=== Begin Enclosure ===

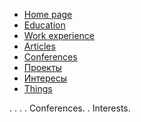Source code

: <!-- docs/_sidebar.md -->

* [Home page](../README.md)
* [Education](education.md)
* [Work experience](work.md)
* [Articles](articles.md)
* [Conferences](conf.md)
* [Проекты](projects.md)
* [Интересы](interests.md)
* [Things](thing.md)


. . . . Conferences. . Interests.
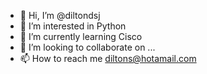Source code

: - 👋 Hi, I’m @diltondsj
- 👀 I’m interested in Python
- 🌱 I’m currently learning Cisco
- 💞️ I’m looking to collaborate on ...
- 📫 How to reach me diltons@hotamail.com

<!---
diltondsj/diltondsj is a ✨ special ✨ repository because its `README.md` (this file) appears on your GitHub profile.
You can click the Preview link to take a look at your changes.
--->
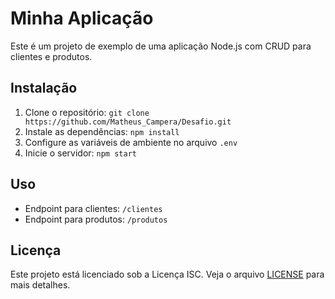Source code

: # Minha Aplicação

Este é um projeto de exemplo de uma aplicação Node.js com CRUD para clientes e produtos.

## Instalação

1. Clone o repositório: `git clone https://github.com/Matheus_Campera/Desafio.git`
2. Instale as dependências: `npm install`
3. Configure as variáveis de ambiente no arquivo `.env`
4. Inicie o servidor: `npm start`

## Uso

- Endpoint para clientes: `/clientes`
- Endpoint para produtos: `/produtos`

## Licença

Este projeto está licenciado sob a Licença ISC. Veja o arquivo [LICENSE](LICENSE) para mais detalhes.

=== End Enclosure ===

The problem =
Every line of the listing above that includes "Endpoint" should be copied out.

Result for this exercise =
- Endpoint para clientes: `/clientes`
- Endpoint para produtos: `/produtos`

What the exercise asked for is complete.